The required copy runs from the first line of the material through the line containing "of a table.", exactly as written and without pictures.

_Data extracts:_
++++++++++
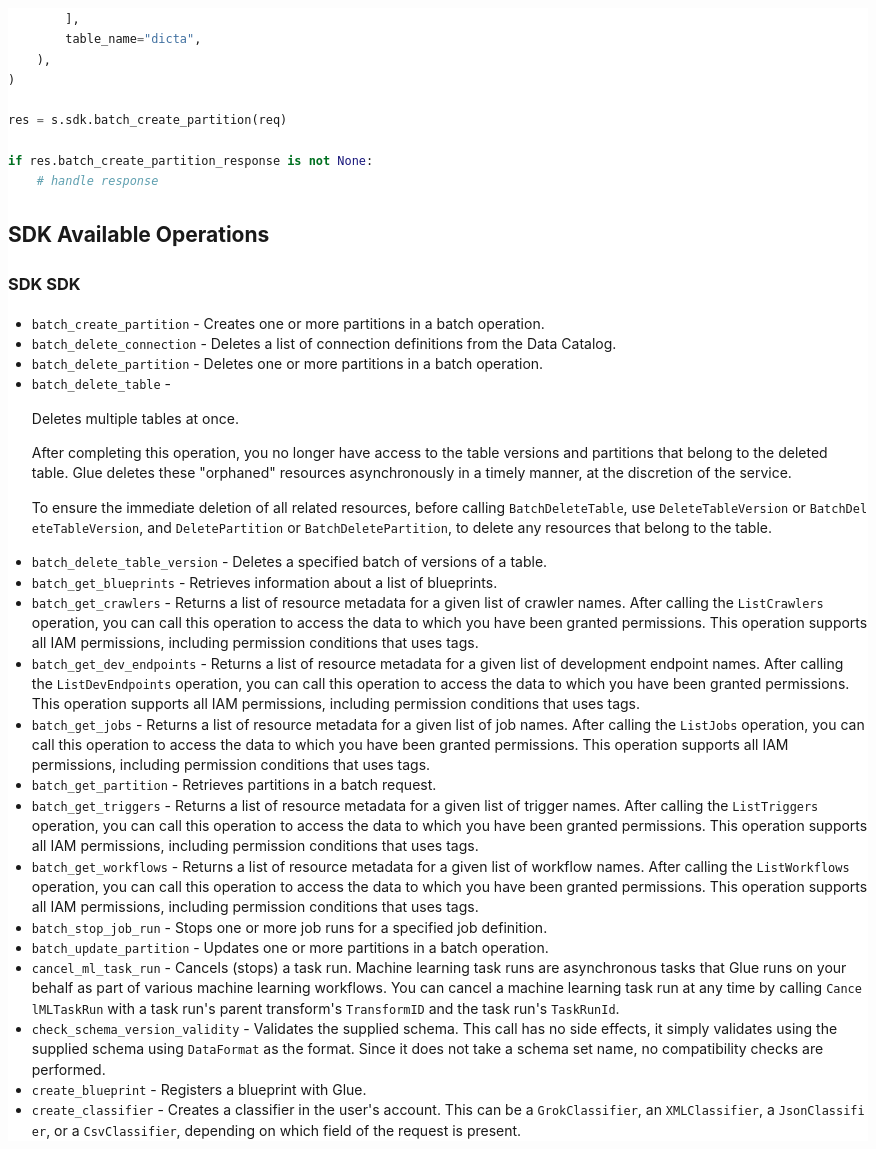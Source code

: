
 ```python
        ],
        table_name="dicta",
    ),
)
    
res = s.sdk.batch_create_partition(req)

if res.batch_create_partition_response is not None:
    # handle response
```



## SDK Available Operations

### SDK SDK

* `batch_create_partition` - Creates one or more partitions in a batch operation.
* `batch_delete_connection` - Deletes a list of connection definitions from the Data Catalog.
* `batch_delete_partition` - Deletes one or more partitions in a batch operation.
* `batch_delete_table` - <p>Deletes multiple tables at once.</p> <note> <p>After completing this operation, you no longer have access to the table versions and partitions that belong to the deleted table. Glue deletes these "orphaned" resources asynchronously in a timely manner, at the discretion of the service.</p> <p>To ensure the immediate deletion of all related resources, before calling <code>BatchDeleteTable</code>, use <code>DeleteTableVersion</code> or <code>BatchDeleteTableVersion</code>, and <code>DeletePartition</code> or <code>BatchDeletePartition</code>, to delete any resources that belong to the table.</p> </note>
* `batch_delete_table_version` - Deletes a specified batch of versions of a table.
* `batch_get_blueprints` - Retrieves information about a list of blueprints.
* `batch_get_crawlers` - Returns a list of resource metadata for a given list of crawler names. After calling the <code>ListCrawlers</code> operation, you can call this operation to access the data to which you have been granted permissions. This operation supports all IAM permissions, including permission conditions that uses tags.
* `batch_get_dev_endpoints` - Returns a list of resource metadata for a given list of development endpoint names. After calling the <code>ListDevEndpoints</code> operation, you can call this operation to access the data to which you have been granted permissions. This operation supports all IAM permissions, including permission conditions that uses tags.
* `batch_get_jobs` - Returns a list of resource metadata for a given list of job names. After calling the <code>ListJobs</code> operation, you can call this operation to access the data to which you have been granted permissions. This operation supports all IAM permissions, including permission conditions that uses tags. 
* `batch_get_partition` - Retrieves partitions in a batch request.
* `batch_get_triggers` - Returns a list of resource metadata for a given list of trigger names. After calling the <code>ListTriggers</code> operation, you can call this operation to access the data to which you have been granted permissions. This operation supports all IAM permissions, including permission conditions that uses tags.
* `batch_get_workflows` - Returns a list of resource metadata for a given list of workflow names. After calling the <code>ListWorkflows</code> operation, you can call this operation to access the data to which you have been granted permissions. This operation supports all IAM permissions, including permission conditions that uses tags.
* `batch_stop_job_run` - Stops one or more job runs for a specified job definition.
* `batch_update_partition` - Updates one or more partitions in a batch operation.
* `cancel_ml_task_run` - Cancels (stops) a task run. Machine learning task runs are asynchronous tasks that Glue runs on your behalf as part of various machine learning workflows. You can cancel a machine learning task run at any time by calling <code>CancelMLTaskRun</code> with a task run's parent transform's <code>TransformID</code> and the task run's <code>TaskRunId</code>. 
* `check_schema_version_validity` - Validates the supplied schema. This call has no side effects, it simply validates using the supplied schema using <code>DataFormat</code> as the format. Since it does not take a schema set name, no compatibility checks are performed.
* `create_blueprint` - Registers a blueprint with Glue.
* `create_classifier` - Creates a classifier in the user's account. This can be a <code>GrokClassifier</code>, an <code>XMLClassifier</code>, a <code>JsonClassifier</code>, or a <code>CsvClassifier</code>, depending on which field of the request is present.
++++++++++
_Answer space:_
Source code

:
 ```python
        ],
        table_name="dicta",
    ),
)
    
res = s.sdk.batch_create_partition(req)

if res.batch_create_partition_response is not None:
    # handle response
```



## SDK Available Operations

### SDK SDK

* `batch_create_partition` - Creates one or more partitions in a batch operation.
* `batch_delete_connection` - Deletes a list of connection definitions from the Data Catalog.
* `batch_delete_partition` - Deletes one or more partitions in a batch operation.
* `batch_delete_table` - <p>Deletes multiple tables at once.</p> <note> <p>After completing this operation, you no longer have access to the table versions and partitions that belong to the deleted table. Glue deletes these "orphaned" resources asynchronously in a timely manner, at the discretion of the service.</p> <p>To ensure the immediate deletion of all related resources, before calling <code>BatchDeleteTable</code>, use <code>DeleteTableVersion</code> or <code>BatchDeleteTableVersion</code>, and <code>DeletePartition</code> or <code>BatchDeletePartition</code>, to delete any resources that belong to the table.</p> </note>
* `batch_delete_table_version` - Deletes a specified batch of versions of a table.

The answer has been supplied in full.